E Maurício Macri, chefe de governo da cidade de Buenos Aires, fez bem em não disputá-la?

Sim. O segundo grande ganhador, e sem haver disputado, é Macri. É o que está faltando, um partido de centro-direita claro. Sem ambiguidades. Isso é Macri. É centro-direita. Seria a referência deste espaço. Mas o problema dele é que os votos somam cem. Não pode somar 150. Se o kirchnerismo tem 50% dos votos, e se tem uma centro-direita forte, uma centro-esquerda forte, estes dois têm 25% cada um, com o que não podem bater o kirchnerismo. Somar por centro-esquerda é debilitar a centro-direita e garantir que o kirchnerismo siga ganhando.

Néstor Kirchner chegou ao governo com 22%. Como conseguiu politicamente encontrar suporte?

As eleições de 2003 foram inusuais. Votou-se unicamente para presidente, e as eleições para deputados foram feitas aos poucos.
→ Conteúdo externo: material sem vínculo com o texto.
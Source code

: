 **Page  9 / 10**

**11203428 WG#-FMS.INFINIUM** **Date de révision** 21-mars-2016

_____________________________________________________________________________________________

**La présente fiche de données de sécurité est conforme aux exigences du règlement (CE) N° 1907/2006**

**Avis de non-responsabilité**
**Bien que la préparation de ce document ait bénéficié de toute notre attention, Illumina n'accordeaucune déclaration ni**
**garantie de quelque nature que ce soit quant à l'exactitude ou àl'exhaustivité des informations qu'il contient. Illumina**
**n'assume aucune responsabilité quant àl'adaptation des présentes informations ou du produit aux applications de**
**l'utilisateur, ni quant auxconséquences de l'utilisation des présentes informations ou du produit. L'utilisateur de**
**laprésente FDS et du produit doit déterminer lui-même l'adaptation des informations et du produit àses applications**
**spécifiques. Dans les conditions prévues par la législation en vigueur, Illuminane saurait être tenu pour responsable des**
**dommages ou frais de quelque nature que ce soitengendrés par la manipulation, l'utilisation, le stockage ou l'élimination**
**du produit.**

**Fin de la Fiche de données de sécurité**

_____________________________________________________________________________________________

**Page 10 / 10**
Com a vitória, Kirchner foi o claro vencedor do kirchnerismo, não foi Duhalde, e rapidamente se reorganiza o tabuleiro. Isso minimizou a debilidade no Legislativo. A aliança com Duhalde andou bem até 2005. A grande jogada política, com uma coragem política sem precedentes, nas eleições legislativas para senador por Buenos Aires vai Chiche Duhalde, esposa de Eduardo Duhalde, contra Cristina Kirchner. Quando Cristina ganha, e o faz com a margem que ganhou, Néstor se anima a desduhaldizar-se. Saem do gabinete os duhaldistas que não se converteram ao kirchnerismo. De 2005 a 2007, Kirchner consolida seu poder político, e em 2007 termina de configurar o espaço eleitoral. Domesticou o Partido Justicialista, que era muito difícil de fazer, construiu alianças locais.

E com a população, que estava muito desiludida com a política?

Se pudéssemos fazer uma foto da Argentina em 2001, 2003, 2005, 2007, 2011, vai parecer que se passaram 50 anos. Houve uma reconfiguração muito importante da política. Acho que Cristina teve um papel muito importante nisso, e a ela não se reconhecem as qualidades de quadro político. Néstor tinha um grande papel, óbvio, mas isso acaba por minimizar o papel de Cristina.